Disk images can either be compressed using some type of compression algorithm like LZW, or uncompressed ("raw"). Images of CD-ROMs most often carry the file name extension .iso, referring to the ISO 9660 file system commonly used on such discs. The .iso format is the most common format for Linux distributions and other online images. Other common CD image formats are .nrg (Nero Burning ROM's proprietary format), and .bin/.cue.
.cue/.bin
The .cue / .bin format developed by Jeff Arnold for CDRWIN can encode CD Image formats in either 2048 or 2324 bytes per sector. The .bin file is a BINary copy of an entire CD/DVD disc. The BIN file contains all the data stored on the original disc including not only its files and folders but also its system-specifics information, for example, bootable information, volume, volume attributes and any other system-specific data. BIN files are usually bigger than .iso files because in contrast to .iso files they are not a bit for bit copy of the entire CD/DVD.
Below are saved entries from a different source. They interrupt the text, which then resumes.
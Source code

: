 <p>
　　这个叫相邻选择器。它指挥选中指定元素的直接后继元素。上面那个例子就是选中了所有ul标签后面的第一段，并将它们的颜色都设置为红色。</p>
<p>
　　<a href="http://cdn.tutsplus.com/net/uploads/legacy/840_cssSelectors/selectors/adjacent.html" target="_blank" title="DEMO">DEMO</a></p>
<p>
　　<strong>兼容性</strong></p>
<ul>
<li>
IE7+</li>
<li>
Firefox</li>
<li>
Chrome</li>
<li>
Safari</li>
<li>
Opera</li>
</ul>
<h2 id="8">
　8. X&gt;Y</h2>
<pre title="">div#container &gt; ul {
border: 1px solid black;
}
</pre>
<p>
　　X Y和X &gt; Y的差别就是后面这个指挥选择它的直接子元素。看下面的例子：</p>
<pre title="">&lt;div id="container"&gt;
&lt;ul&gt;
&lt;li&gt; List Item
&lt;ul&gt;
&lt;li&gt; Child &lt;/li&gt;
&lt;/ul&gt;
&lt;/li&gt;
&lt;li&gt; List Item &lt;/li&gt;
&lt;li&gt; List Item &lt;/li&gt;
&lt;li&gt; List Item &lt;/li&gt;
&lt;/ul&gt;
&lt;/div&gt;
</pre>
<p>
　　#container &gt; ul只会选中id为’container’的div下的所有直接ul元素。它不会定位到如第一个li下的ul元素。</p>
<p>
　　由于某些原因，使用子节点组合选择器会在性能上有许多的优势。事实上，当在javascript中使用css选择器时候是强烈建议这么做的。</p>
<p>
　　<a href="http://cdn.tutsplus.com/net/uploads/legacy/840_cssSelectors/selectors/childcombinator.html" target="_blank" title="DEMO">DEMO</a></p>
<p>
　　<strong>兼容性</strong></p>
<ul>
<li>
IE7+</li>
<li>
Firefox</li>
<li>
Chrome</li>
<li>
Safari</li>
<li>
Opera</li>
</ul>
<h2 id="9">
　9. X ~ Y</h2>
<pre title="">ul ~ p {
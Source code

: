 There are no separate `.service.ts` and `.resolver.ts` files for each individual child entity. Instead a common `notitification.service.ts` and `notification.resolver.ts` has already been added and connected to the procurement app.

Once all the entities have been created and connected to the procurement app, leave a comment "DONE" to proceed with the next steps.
The .cue file is a datasheet that describes the data stored in the .bin file. The .cue file is in fact a plain text file. A typical .cue file is as follows:
FILE "IMAGE.BIN" BINARY TRACK 01 MODE1/2352 INDEX 01 00:00:00
The file would be saved as IMAGE.CUE
Usage
A common use of disk images is for remote distribution of software such as Linux distributions: installation floppy disks or CD-ROMs can be recorded as disk image files, transferred over the Internet, and the contents of the original disk(s) duplicated exactly by end users with their own floppy or CD-R drives.
Another common use is to provide virtual disk drive space to be used by emulators and virtual machines. This can prevent the CD from getting damaged. It can also reduce bulk when one wishes to carry the contents of the CD along with oneself: one can store disk images to a relatively lightweight storage device which has a higher storage capacity than that of a CD.